A Brill Calendar: September 30

Few sagas of a family enterprise illustrate Holland’s ‘Golden Age’ as succinctly as the story of the Elsevier family.

There is no clear-cut beginning to it. When Leyden University appointed Lodewijk Elsevier on September 30th 1586 as ‘Pedel’ in charge of the organization - and as ‘fac-totum’ - he was well set to start a dynasty. He was an associate of the great Plantijn, now in his final years. And Elsevier’s family was prodigious; his dear wife, Mayke Duverdyn, blessed her husband with two daughters and seven sons.

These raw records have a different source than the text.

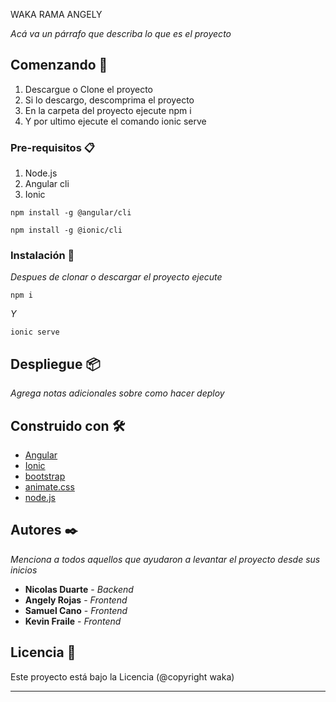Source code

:  WAKA RAMA ANGELY

_Acá va un párrafo que describa lo que es el proyecto_

## Comenzando 🚀

1. Descargue o Clone el proyecto
2. Si lo descargo, descomprima el proyecto
3. En la carpeta del proyecto ejecute npm i
4. Y por ultimo ejecute el comando ionic serve


### Pre-requisitos 📋

1. Node.js
2. Angular cli
3. Ionic
```
npm install -g @angular/cli
```

```
npm install -g @ionic/cli
```

### Instalación 🔧

_Despues de clonar o descargar el proyecto ejecute_

```
npm i
```

_Y_

```
ionic serve
```


## Despliegue 📦

_Agrega notas adicionales sobre como hacer deploy_

## Construido con 🛠️

* [Angular](https://angular.io/)
* [Ionic](https://ionicframework.com/)
* [bootstrap](https://getbootstrap.com/)
* [animate.css](https://animate.style/)
* [node.js](https://nodejs.org/es/)

## Autores ✒️

_Menciona a todos aquellos que ayudaron a levantar el proyecto desde sus inicios_

* **Nicolas Duarte** - *Backend*
* **Angely Rojas** - *Frontend*
* **Samuel Cano** - *Frontend*
* **Kevin Fraile** - *Frontend*



## Licencia 📄

Este proyecto está bajo la Licencia (@copyright waka)


---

The halcyon days of the dynasty may be said to start in 1620, when Isaac (Leyden March 11, 1596 – Cologne October 8 1651) was installed as the 7th Printer to the Academy; soon to be replaced by the fraternal couple Abraham I and Bonaventura, the two uncrowned heads of the European publishing empire during Holland’s ‘Golden Age’ when it peaked; with family affiliations also at the Hague, Utrecht and Amsterdam.

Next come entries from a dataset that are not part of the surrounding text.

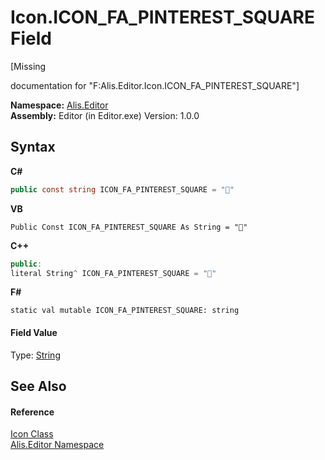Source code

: # Icon.ICON_FA_PINTEREST_SQUARE Field
 

\[Missing <summary> documentation for "F:Alis.Editor.Icon.ICON_FA_PINTEREST_SQUARE"\]

**Namespace:**&nbsp;<a href="b150ade4-39de-a232-5f06-d3cdc1b2c538">Alis.Editor</a><br />**Assembly:**&nbsp;Editor (in Editor.exe) Version: 1.0.0

## Syntax

**C#**<br />
``` C#
public const string ICON_FA_PINTEREST_SQUARE = ""
```

**VB**<br />
``` VB
Public Const ICON_FA_PINTEREST_SQUARE As String = ""
```

**C++**<br />
``` C++
public:
literal String^ ICON_FA_PINTEREST_SQUARE = ""
```

**F#**<br />
``` F#
static val mutable ICON_FA_PINTEREST_SQUARE: string
```


#### Field Value
Type: <a href="https://docs.microsoft.com/dotnet/api/system.string" target="_blank">String</a>

## See Also


#### Reference
<a href="cc0f883c-67f8-f772-c6d7-a60b129f22a7">Icon Class</a><br /><a href="b150ade4-39de-a232-5f06-d3cdc1b2c538">Alis.Editor Namespace</a><br />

It is seldom that a shrewd sense for generating massive sales and substantial profits demonstrated itself as convincingly as in the inexpensive pocket-sized books - provided to an insatiable market until well into the 18th century. But by 1681 the Amsterdam company was sold off; and dear old Leyden's offices followed, when the European Enlightenment was still young: in 1712. A totally immersed floating iceberg may appear to deceptively small. It is estimated that in some hundred years - as from 1620 – the Elseviers published some five thousand different titles.